What Problems Did Vocational Education Intend To Solve?
incorporating vocational education into the high school curriculum sought to solve two problems. First, the wholly academic curriculum of the 19th and early 20th century high school drove most students to dropping out of school while in grammar school (grades 1-8) or immediately after graduating. Adding work-related courses that could equip students with workplace skills and lead to actual jobs enticed students to continue going to school. In a democracy, Progressive reformers wanted the high school to educate all students, not just to those who prepared for college.
Second, public high schools with their concentration on academic subjects were largely divorced from the economy. As the nation became an industrial democracy, Progressive reformers pressed for a better fit between schools and the economy.
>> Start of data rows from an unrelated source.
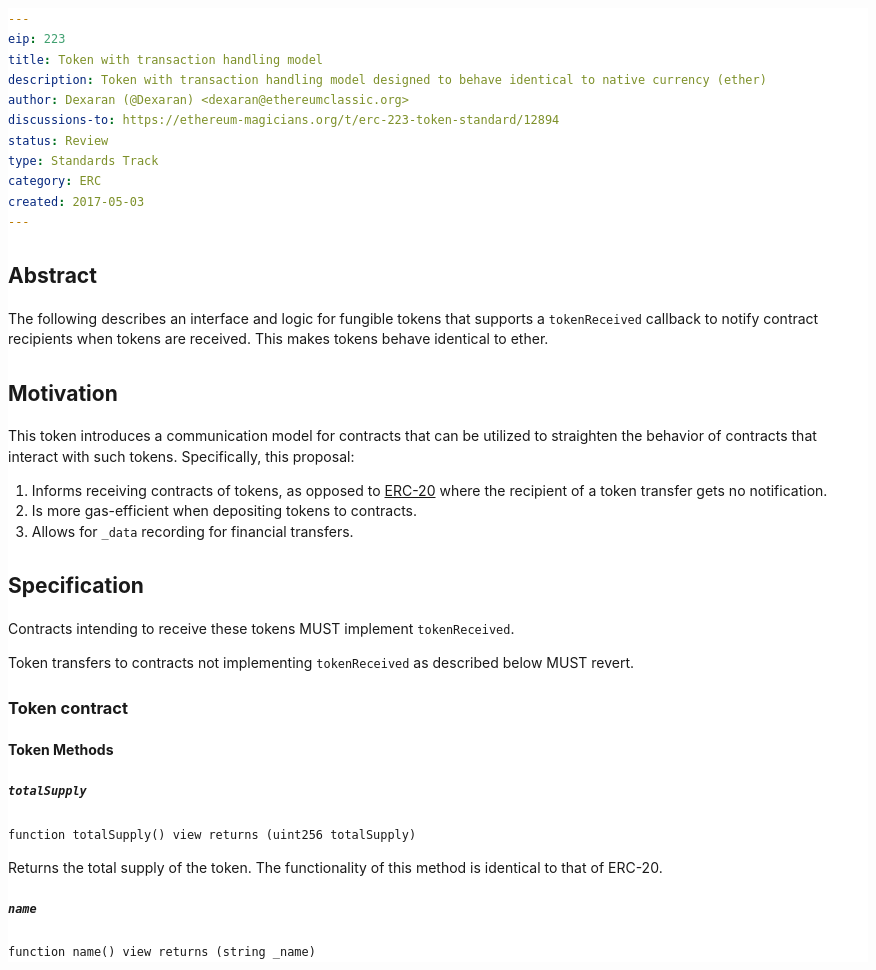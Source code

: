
 ```yaml
---
eip: 223
title: Token with transaction handling model
description: Token with transaction handling model designed to behave identical to native currency (ether)
author: Dexaran (@Dexaran) <dexaran@ethereumclassic.org>
discussions-to: https://ethereum-magicians.org/t/erc-223-token-standard/12894
status: Review
type: Standards Track
category: ERC
created: 2017-05-03
---
```


## Abstract

The following describes an interface and logic for fungible tokens that supports a `tokenReceived` callback to notify contract recipients when tokens are received. This makes tokens behave identical to ether.

## Motivation

This token introduces a communication model for contracts that can be utilized to straighten the behavior of contracts that interact with such tokens. Specifically, this proposal:

1. Informs receiving contracts of tokens, as opposed to [ERC-20](./eip-20.md) where the recipient of a token transfer gets no notification.
2. Is more gas-efficient when depositing tokens to contracts.
3. Allows for `_data` recording for financial transfers.

## Specification

Contracts intending to receive these tokens MUST implement `tokenReceived`.

Token transfers to contracts not implementing `tokenReceived` as described below MUST revert.

### Token contract

#### Token Methods

##### `totalSupply`

```solidity
function totalSupply() view returns (uint256 totalSupply)
```

Returns the total supply of the token. The functionality of this method is identical to that of ERC-20.

##### `name`

```solidity
function name() view returns (string _name)
```
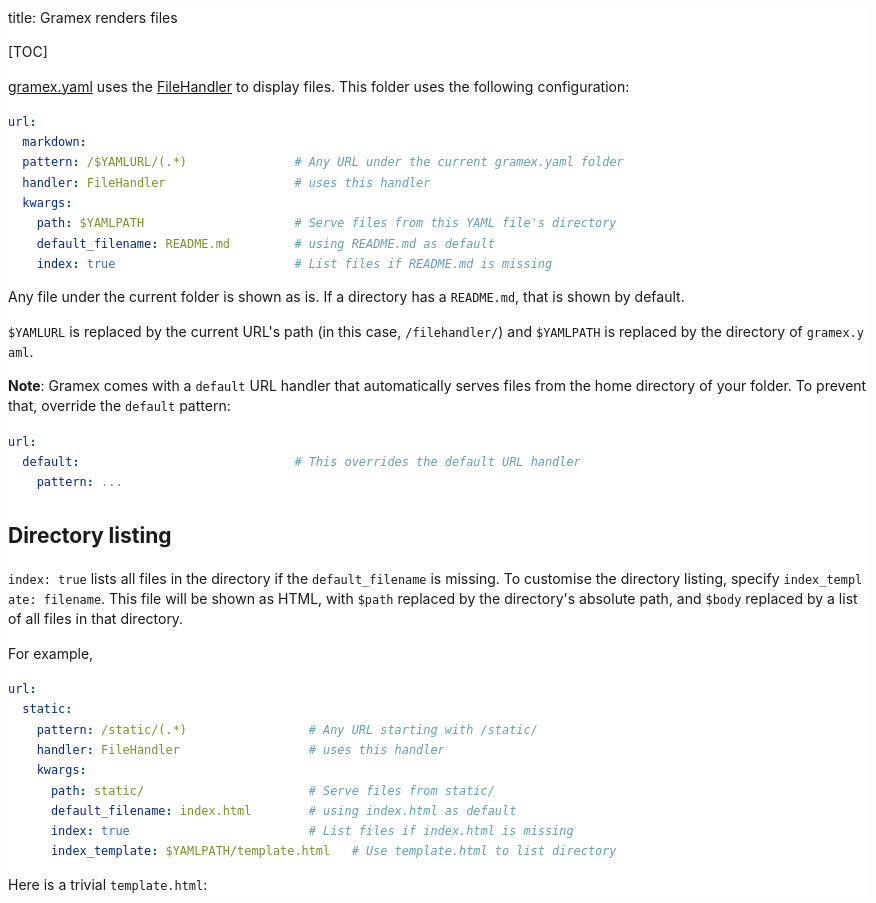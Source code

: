 title: Gramex renders files

[TOC]

[gramex.yaml](../gramex.yaml) uses the [FileHandler][filehandler]
to display files. This folder uses the following configuration:

```yaml
url:
  markdown:
  pattern: /$YAMLURL/(.*)               # Any URL under the current gramex.yaml folder
  handler: FileHandler                  # uses this handler
  kwargs:
    path: $YAMLPATH                     # Serve files from this YAML file's directory
    default_filename: README.md         # using README.md as default
    index: true                         # List files if README.md is missing
```

Any file under the current folder is shown as is. If a directory has a
`README.md`, that is shown by default.

`$YAMLURL` is replaced by the current URL's path (in this case, `/filehandler/`)
and `$YAMLPATH` is replaced by the directory of `gramex.yaml`.

**Note**: Gramex comes with a `default` URL handler that automatically serves
files from the home directory of your folder. To prevent that, override the
`default` pattern:

```yaml
url:
  default:                              # This overrides the default URL handler
    pattern: ...
```

## Directory listing

`index: true` lists all files in the directory if the `default_filename` is
missing. To customise the directory listing, specify `index_template: filename`.
This file will be shown as HTML, with `$path` replaced by the directory's
absolute path, and `$body` replaced by a list of all files in that directory.

For example,

```yaml
url:
  static:
    pattern: /static/(.*)                 # Any URL starting with /static/
    handler: FileHandler                  # uses this handler
    kwargs:
      path: static/                       # Serve files from static/
      default_filename: index.html        # using index.html as default
      index: true                         # List files if index.html is missing
      index_template: $YAMLPATH/template.html   # Use template.html to list directory
```

Here is a trivial `template.html`:


[xsrf]: http://www.tornadoweb.org/en/stable/guide/security.html#cross-site-request-forgery-protection
[filehandler]: https://learn.gramener.com/gramex/gramex.handlers.html#gramex.handlers.FileHandler
[template]: http://www.tornadoweb.org/en/stable/template.html
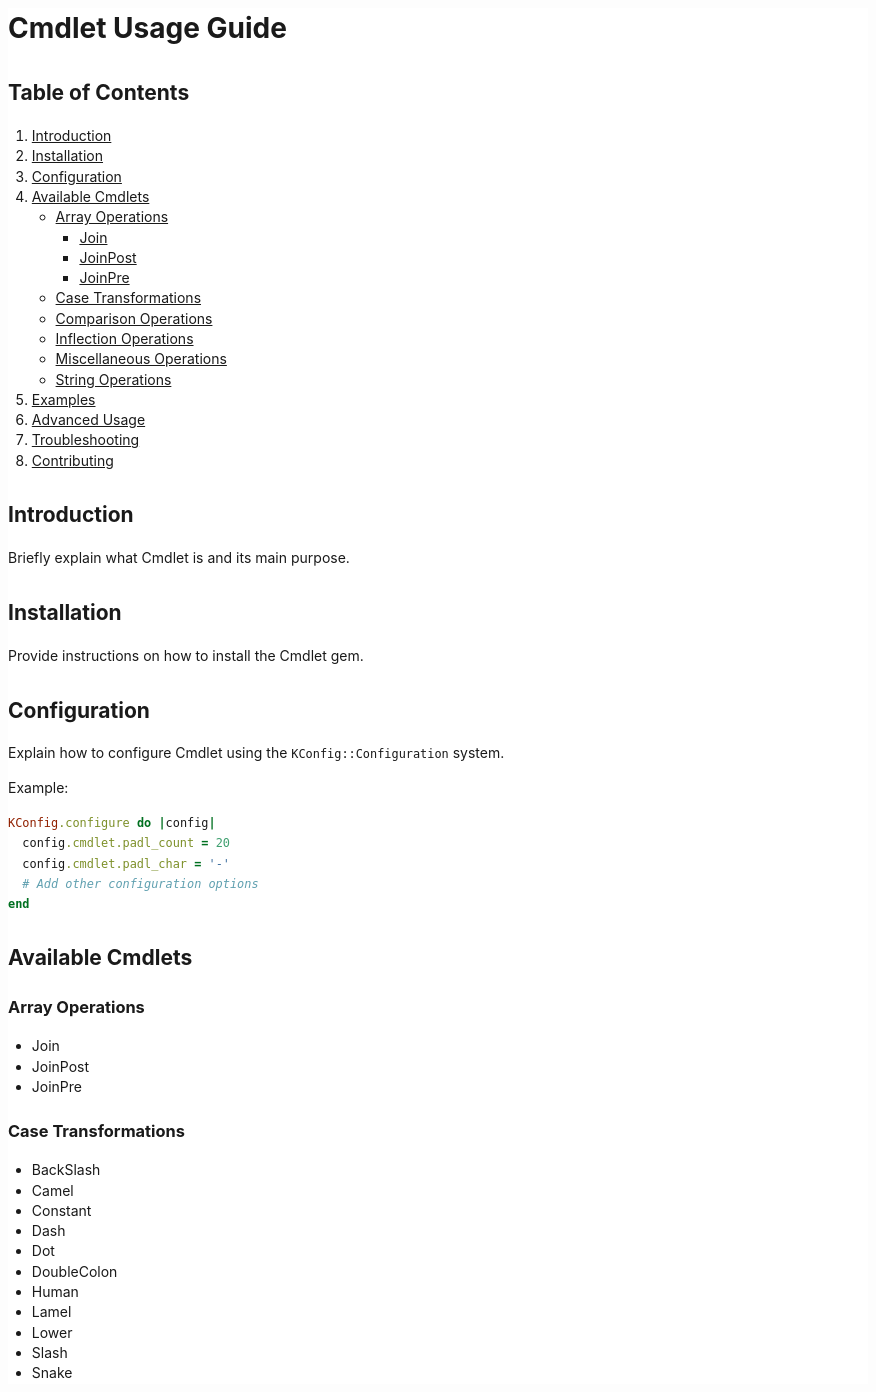 # Cmdlet Usage Guide

## Table of Contents
1. [Introduction](#introduction)
2. [Installation](#installation)
3. [Configuration](#configuration)
4. [Available Cmdlets](#available-cmdlets)
   - [Array Operations](#array-operations)
     - [Join](#join)
     - [JoinPost](#joinpost)
     - [JoinPre](#joinpre)
   - [Case Transformations](#case-transformations)
   - [Comparison Operations](#comparison-operations)
   - [Inflection Operations](#inflection-operations)
   - [Miscellaneous Operations](#miscellaneous-operations)
   - [String Operations](#string-operations)
5. [Examples](#examples)
6. [Advanced Usage](#advanced-usage)
7. [Troubleshooting](#troubleshooting)
8. [Contributing](#contributing)

## Introduction
Briefly explain what Cmdlet is and its main purpose.

## Installation
Provide instructions on how to install the Cmdlet gem.

## Configuration
Explain how to configure Cmdlet using the `KConfig::Configuration` system.

Example:

```ruby
KConfig.configure do |config|
  config.cmdlet.padl_count = 20
  config.cmdlet.padl_char = '-'
  # Add other configuration options
end
```

## Available Cmdlets

### Array Operations
- Join
- JoinPost
- JoinPre

### Case Transformations
- BackSlash
- Camel
- Constant
- Dash
- Dot
- DoubleColon
- Human
- Lamel
- Lower
- Slash
- Snake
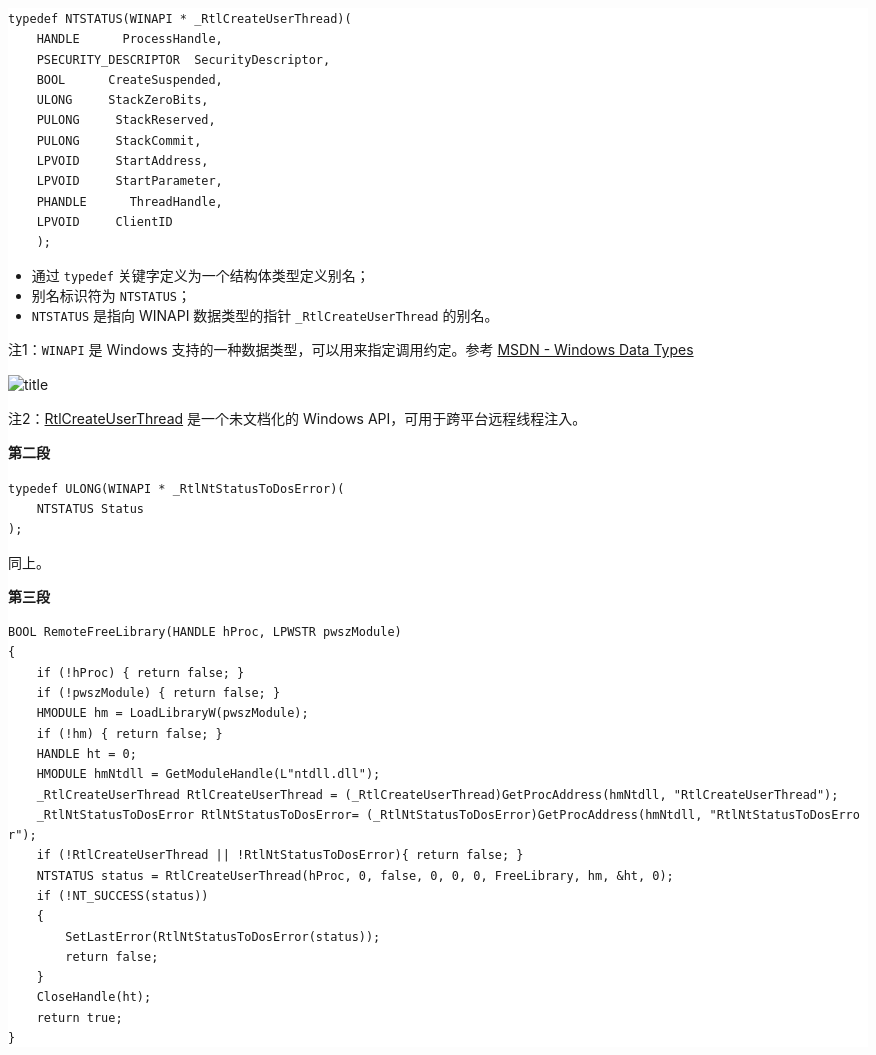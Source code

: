 
```
typedef NTSTATUS(WINAPI * _RtlCreateUserThread)(
    HANDLE      ProcessHandle,
    PSECURITY_DESCRIPTOR  SecurityDescriptor,
    BOOL      CreateSuspended,
    ULONG     StackZeroBits,
    PULONG     StackReserved,
    PULONG     StackCommit,
    LPVOID     StartAddress,
    LPVOID     StartParameter,
    PHANDLE      ThreadHandle,
    LPVOID     ClientID
    );
```



- 通过 `typedef` 关键字定义为一个结构体类型定义别名；
- 别名标识符为 `NTSTATUS`；
- `NTSTATUS` 是指向 WINAPI 数据类型的指针 `_RtlCreateUserThread` 的别名。

注1：`WINAPI` 是 Windows 支持的一种数据类型，可以用来指定调用约定。参考 [MSDN - Windows Data Types](https://docs.microsoft.com/en-us/windows/win32/winprog/windows-data-types)


![title](https://leanote.com/api/file/getImage?fileId=5f2d3cf7ab644176ca000bfd)

注2：[RtlCreateUserThread](http://undocumented.ntinternals.net/index.html?page=UserMode%2FUndocumented%20Functions%2FExecutable%20Images%2FRtlCreateUserThread.html) 是一个未文档化的 Windows API，可用于跨平台远程线程注入。


**第二段**


```
typedef ULONG(WINAPI * _RtlNtStatusToDosError)(
    NTSTATUS Status
);
```

同上。


**第三段**


```
BOOL RemoteFreeLibrary(HANDLE hProc, LPWSTR pwszModule)
{
    if (!hProc) { return false; }
    if (!pwszModule) { return false; }
    HMODULE hm = LoadLibraryW(pwszModule);
    if (!hm) { return false; }
    HANDLE ht = 0;
    HMODULE hmNtdll = GetModuleHandle(L"ntdll.dll");
    _RtlCreateUserThread RtlCreateUserThread = (_RtlCreateUserThread)GetProcAddress(hmNtdll, "RtlCreateUserThread");
    _RtlNtStatusToDosError RtlNtStatusToDosError= (_RtlNtStatusToDosError)GetProcAddress(hmNtdll, "RtlNtStatusToDosError");
    if (!RtlCreateUserThread || !RtlNtStatusToDosError){ return false; }
    NTSTATUS status = RtlCreateUserThread(hProc, 0, false, 0, 0, 0, FreeLibrary, hm, &ht, 0);
    if (!NT_SUCCESS(status))
    {
        SetLastError(RtlNtStatusToDosError(status));
        return false;
    }
    CloseHandle(ht);
    return true;
}
```
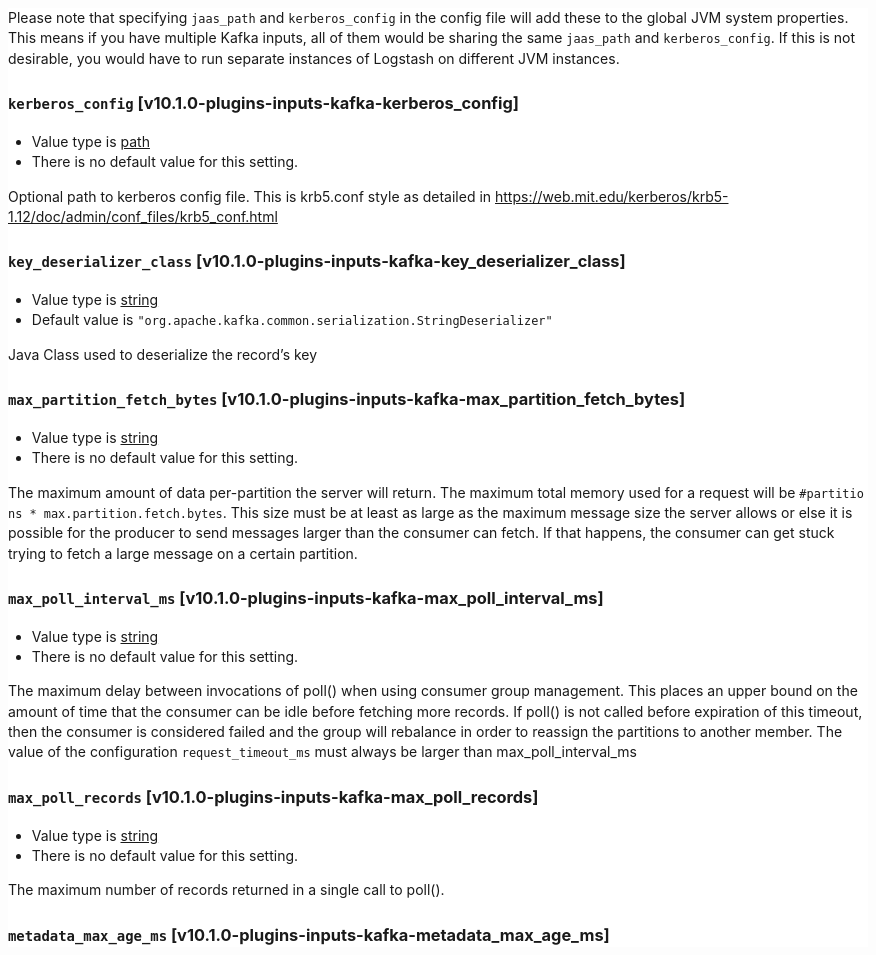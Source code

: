 Please note that specifying `jaas_path` and `kerberos_config` in the config file will add these to the global JVM system properties. This means if you have multiple Kafka inputs, all of them would be sharing the same `jaas_path` and `kerberos_config`. If this is not desirable, you would have to run separate instances of Logstash on different JVM instances.

### `kerberos_config` [v10.1.0-plugins-inputs-kafka-kerberos_config]

* Value type is [path](/lsr/value-types.md#path)
* There is no default value for this setting.

Optional path to kerberos config file. This is krb5.conf style as detailed in <https://web.mit.edu/kerberos/krb5-1.12/doc/admin/conf_files/krb5_conf.html>

### `key_deserializer_class` [v10.1.0-plugins-inputs-kafka-key_deserializer_class]

* Value type is [string](/lsr/value-types.md#string)
* Default value is `"org.apache.kafka.common.serialization.StringDeserializer"`

Java Class used to deserialize the record’s key

### `max_partition_fetch_bytes` [v10.1.0-plugins-inputs-kafka-max_partition_fetch_bytes]

* Value type is [string](/lsr/value-types.md#string)
* There is no default value for this setting.

The maximum amount of data per-partition the server will return. The maximum total memory used for a request will be `#partitions * max.partition.fetch.bytes`. This size must be at least as large as the maximum message size the server allows or else it is possible for the producer to send messages larger than the consumer can fetch. If that happens, the consumer can get stuck trying to fetch a large message on a certain partition.

### `max_poll_interval_ms` [v10.1.0-plugins-inputs-kafka-max_poll_interval_ms]

* Value type is [string](/lsr/value-types.md#string)
* There is no default value for this setting.

The maximum delay between invocations of poll() when using consumer group management. This places an upper bound on the amount of time that the consumer can be idle before fetching more records. If poll() is not called before expiration of this timeout, then the consumer is considered failed and the group will rebalance in order to reassign the partitions to another member. The value of the configuration `request_timeout_ms` must always be larger than max\_poll\_interval\_ms

### `max_poll_records` [v10.1.0-plugins-inputs-kafka-max_poll_records]

* Value type is [string](/lsr/value-types.md#string)
* There is no default value for this setting.

The maximum number of records returned in a single call to poll().

### `metadata_max_age_ms` [v10.1.0-plugins-inputs-kafka-metadata_max_age_ms]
In 1917, the Smith-Hughes Act had the federal government for the first time funding local schools that introduced vocational subjects into the curriculum for both boys and girls. Since then the federal government and states have repeatedly legislated vocational education as a key part of work training in U.S. high schools. Thus, Progressive educators were victorious in adding the goal of vocational preparation by the 1920s (see here and here).
Third, racial discrimination dominated the ways of bringing Blacks into industrial and skilled jobs within a highly segregated society that dictated what Blacks and whites could do for a living (e.g., trade unions banned Blacks from entering apprenticeships and journeyman postions through mid-20th century).
In the decades following the Civil War, vocational education in the Black community had a model to follow in the work of Samuel Armstrong at the Hampton Institute in Virginia and Booker T. Washington at Tuskegee Institute in Alabama. The vast majority of Blacks lived in the South and were tenant farmers renting acres from white landowners within a rigid racial caste system. The Hampton and Tuskegee models prepared craftsmen and women for a largely agricultural economy that was slowly shifting to an industrial one–the emphasis is on “slowly” between 1870-1930.
Subsequent reformers kept channeling minorities into vocational courses even after the Brown decision thereby continuing that school-based segregation (see here).
What Does Vocational Education Look Like in Classrooms?
Here are some classroom photos from early 20th century:
With policy criticism of vocational education as a dumping ground for minority students accelerating since the 1960s, especially after A Nation at RIsk report appeared in 1983, federal and state efforts to merge academic and vocational skills together in acquiring not just jobs but pursuing careers led to a re-casting of vocational education classes into Career and Technical Academies (see here and here)
Did Vocational Education Work?
The effectiveness of vocational education since the mid-20th century has been contested by both policymakers and researchers.
One measure of effectiveness has been getting actual jobs in the specific fields that students prepared for (e.g., trade and industry such as auto repair, electrician, brick mason, . Another measure has been preparation for a suite of jobs in the vocation or career (e.g., business, health care, sales, information technology, human service occupations). A third has been to increase participation in vocational education and career and technical education. Researchers have reached negative, positive, and mixes of both conclusions (see here, here, and here).
At best, then, the research on effectiveness of vocational education remains contested.
What Happened to Vocational Education?
Since the early 1980s, it has had major surgery. Today it is called Career and Technical Education (see here). Major infusions of donor and federal funds has re-made CTE in a darling of policymakers, especially after the merger of academic and vocational experiences that opened up routes to higher education than had ever existed under the aegis of 20th century vocational education. With the policymaker mantra that everyone goes to college, CTE leaders march in cadence to that slogan.